Health leaders also conveyed worries that the lack of certainty over adequate staffing over the next five to ten years will significantly increase ‘burnout’ and affect staff morale. This can also have a negative impact on patients, with health leaders stating that ‘shortages across professions are leading to some services being reduced or closed.’
According to a significant number of respondents, the uncertainty over staffing means it will take longer to meet stretching backlog recovery targets and reduce patient wait times, and there will be a negative impact on the quality of care.
An overwhelming number (88 per cent) of Trust leaders also want the government to be required by law to publish regular, independent assessments of how many health and social care staff are needed to keep pace with projected demand over the next five, ten and 20 years. NHS Providers supported an amendment to the health and care bill which was passed by the House of Lords last month for this to take place.
The Deputy Chief Executive of NHS Providers, Saffron Cordery, said:
“NHS trusts and their overstretched staff are working incredibly hard to cut waiting times against a backdrop of worryingly high numbers of COVID-19 cases in hospitals, but they’re doing this with one hand tied behind their backs.
“Our survey makes clear the grave consequences of staffing gaps for quality of care, patient safety and staff morale.
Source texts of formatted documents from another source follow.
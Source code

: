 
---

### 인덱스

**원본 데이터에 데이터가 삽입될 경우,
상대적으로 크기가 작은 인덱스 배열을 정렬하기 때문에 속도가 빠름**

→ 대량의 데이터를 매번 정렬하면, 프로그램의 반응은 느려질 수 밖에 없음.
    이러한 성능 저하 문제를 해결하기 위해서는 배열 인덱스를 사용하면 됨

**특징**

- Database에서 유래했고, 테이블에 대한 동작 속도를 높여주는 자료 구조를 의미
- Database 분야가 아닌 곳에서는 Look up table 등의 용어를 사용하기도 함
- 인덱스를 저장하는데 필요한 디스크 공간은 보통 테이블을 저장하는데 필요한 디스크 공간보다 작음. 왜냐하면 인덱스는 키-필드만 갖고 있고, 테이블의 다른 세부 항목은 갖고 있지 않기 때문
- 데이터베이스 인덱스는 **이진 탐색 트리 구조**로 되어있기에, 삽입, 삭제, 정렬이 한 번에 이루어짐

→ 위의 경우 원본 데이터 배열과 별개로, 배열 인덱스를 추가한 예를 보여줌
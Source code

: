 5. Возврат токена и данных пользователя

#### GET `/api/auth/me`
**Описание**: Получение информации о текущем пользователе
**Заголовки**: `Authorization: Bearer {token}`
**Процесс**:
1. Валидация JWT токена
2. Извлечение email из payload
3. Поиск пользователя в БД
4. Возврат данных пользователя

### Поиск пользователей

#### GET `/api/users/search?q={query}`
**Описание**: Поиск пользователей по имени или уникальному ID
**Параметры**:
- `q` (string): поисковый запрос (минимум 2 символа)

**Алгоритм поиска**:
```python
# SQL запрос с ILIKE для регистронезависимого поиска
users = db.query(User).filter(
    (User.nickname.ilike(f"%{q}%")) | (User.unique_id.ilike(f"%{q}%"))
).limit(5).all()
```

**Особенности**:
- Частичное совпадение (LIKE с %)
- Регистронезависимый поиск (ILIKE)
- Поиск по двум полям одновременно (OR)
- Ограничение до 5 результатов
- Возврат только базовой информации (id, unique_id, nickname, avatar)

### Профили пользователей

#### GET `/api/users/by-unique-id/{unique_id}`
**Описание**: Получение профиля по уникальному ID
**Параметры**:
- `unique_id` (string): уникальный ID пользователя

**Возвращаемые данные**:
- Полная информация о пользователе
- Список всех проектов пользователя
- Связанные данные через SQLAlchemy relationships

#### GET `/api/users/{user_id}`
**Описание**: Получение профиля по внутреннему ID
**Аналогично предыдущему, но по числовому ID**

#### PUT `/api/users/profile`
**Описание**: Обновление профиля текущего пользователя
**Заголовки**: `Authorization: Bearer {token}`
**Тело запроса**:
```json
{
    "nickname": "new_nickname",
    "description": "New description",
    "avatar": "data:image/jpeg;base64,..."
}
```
“The message from trust leaders to the government is loud and clear. Take this once in a decade opportunity to tackle long-standing failures in workforce planning and accept the solution offered by the workforce amendment when the health and care bill returns to the House of Commons.
“We need the government to commit to publishing regular assessments of how many health and social care staff are needed to keep pace with projected demand over the next five, ten and 20 years. This action would give NHS staff immediate hope that the government is taking this problem seriously, helping to retain those in the workforce today.
“A failure to do so would almost inevitably compound staff shortages and workforce ‘burnout’, just as the NHS strives to reduce backlogs in care. The government must set out how it plans to tackle 110,000 NHS staff vacancies and make workloads sustainable. A long-term plan for a resilient workforce is vital.”